One of the most intricate pieces of work on the entire model are the ornamental iron gates. There are seven of these, and each required more than a day’s labor. Each picket is a separate piece of wood, and there are ornamental hinges and locks.

Van Zandt says the most difficult work on the whole model was the fitting of the small gratings in the basement windows. The pieces composing the gratings are so small that it was almost impossible to get them glued into position. The glue set before the pieces could be put in place.

Van Zandt solved this problem by specially prepared glue to be used in this work so that it would not set so quickly. It required more than a day’s time for each of the four gratings.

The first part of the house completed, he says, was one of the small windows which project from the roof above the second story, and the last thing completed was the knob on one of the gates.

Van Zandt is emphatic in his statement that the only tool used in the entire work was his penknife. Even the rounded pillars in the porches, he says, were made with the knife and were smoothed with a piece of sandpaper.

In 1913 he completed a model of the Centenary Church, Sixteenth and Pine Streets, on which he worked at odd times for twenty-one years. He says this model was made from observation, without the aid of a picture or[Pg 60] drawing of any kind. He says he visited the church so many times while the work was in progress that people in the neighborhood commented on his presence.

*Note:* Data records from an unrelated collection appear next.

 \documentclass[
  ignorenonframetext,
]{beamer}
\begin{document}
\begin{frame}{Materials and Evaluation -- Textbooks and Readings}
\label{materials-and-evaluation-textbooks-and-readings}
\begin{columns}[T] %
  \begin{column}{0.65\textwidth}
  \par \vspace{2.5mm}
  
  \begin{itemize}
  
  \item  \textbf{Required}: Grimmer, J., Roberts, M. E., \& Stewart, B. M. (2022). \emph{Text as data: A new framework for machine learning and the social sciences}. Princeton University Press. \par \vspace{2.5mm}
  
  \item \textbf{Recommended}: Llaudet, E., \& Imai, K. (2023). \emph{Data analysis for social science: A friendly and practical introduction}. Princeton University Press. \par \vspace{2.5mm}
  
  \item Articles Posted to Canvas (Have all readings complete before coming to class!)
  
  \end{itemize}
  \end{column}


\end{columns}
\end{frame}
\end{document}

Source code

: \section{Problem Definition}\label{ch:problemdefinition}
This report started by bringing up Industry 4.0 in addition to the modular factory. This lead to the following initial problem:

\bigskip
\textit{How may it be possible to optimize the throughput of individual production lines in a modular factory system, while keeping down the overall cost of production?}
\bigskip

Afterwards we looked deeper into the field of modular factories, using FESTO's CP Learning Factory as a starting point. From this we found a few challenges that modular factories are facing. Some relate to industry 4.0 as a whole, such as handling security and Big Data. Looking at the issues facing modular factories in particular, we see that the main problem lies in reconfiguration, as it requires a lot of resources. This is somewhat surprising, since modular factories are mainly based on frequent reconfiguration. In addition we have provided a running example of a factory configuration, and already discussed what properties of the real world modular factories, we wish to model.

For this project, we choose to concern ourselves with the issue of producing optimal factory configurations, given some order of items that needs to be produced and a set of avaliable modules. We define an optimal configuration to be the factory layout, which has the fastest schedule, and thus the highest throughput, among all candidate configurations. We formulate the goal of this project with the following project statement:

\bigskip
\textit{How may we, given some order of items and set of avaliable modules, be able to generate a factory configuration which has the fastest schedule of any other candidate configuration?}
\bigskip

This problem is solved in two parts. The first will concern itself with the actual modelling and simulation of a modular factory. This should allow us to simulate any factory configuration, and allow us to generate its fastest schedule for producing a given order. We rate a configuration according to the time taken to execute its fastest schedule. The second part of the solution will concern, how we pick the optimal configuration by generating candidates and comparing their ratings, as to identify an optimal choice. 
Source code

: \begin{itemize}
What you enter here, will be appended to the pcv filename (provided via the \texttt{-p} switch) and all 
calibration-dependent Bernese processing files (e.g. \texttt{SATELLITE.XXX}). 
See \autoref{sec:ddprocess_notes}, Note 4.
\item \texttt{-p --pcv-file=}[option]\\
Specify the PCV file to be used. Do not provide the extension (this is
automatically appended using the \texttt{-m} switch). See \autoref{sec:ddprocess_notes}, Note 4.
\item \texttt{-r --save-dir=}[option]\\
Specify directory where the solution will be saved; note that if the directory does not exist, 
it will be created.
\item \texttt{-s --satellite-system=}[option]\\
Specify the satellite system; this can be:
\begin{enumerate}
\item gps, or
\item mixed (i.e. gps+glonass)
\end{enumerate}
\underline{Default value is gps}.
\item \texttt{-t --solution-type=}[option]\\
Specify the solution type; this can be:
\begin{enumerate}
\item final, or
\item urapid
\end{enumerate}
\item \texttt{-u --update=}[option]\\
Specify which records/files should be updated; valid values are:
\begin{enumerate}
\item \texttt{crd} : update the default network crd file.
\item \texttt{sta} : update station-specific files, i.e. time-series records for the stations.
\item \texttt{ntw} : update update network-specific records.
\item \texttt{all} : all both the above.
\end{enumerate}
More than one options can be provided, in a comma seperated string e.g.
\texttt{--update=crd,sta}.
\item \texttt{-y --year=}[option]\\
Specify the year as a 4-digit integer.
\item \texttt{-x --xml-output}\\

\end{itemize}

Van Zandt also has a model of a beer wagon, which is similar to those he made for a brewery exhibit at the World’s Fair in Chicago. A complete model of the brewery was shown at the fair, and Van Zandt says he undertook the work of making the wagon after numerous other men had attempted their manufacture and failed.

His work on the brewery exhibit required an entire winter. He made eighteen brewery wagons, thirty-four freight cars, and six trolley cars and trailers.

Funeral Held After Thirty-two Years.

Satisfied that the skeleton found on a sand bar in Red River, near Fulton, was that of their father, drowned thirty-two years ago, Ben and James Wilson brought it to their home in Texarkana, Ark., and had it interred in the family lot, after funeral ceremonies.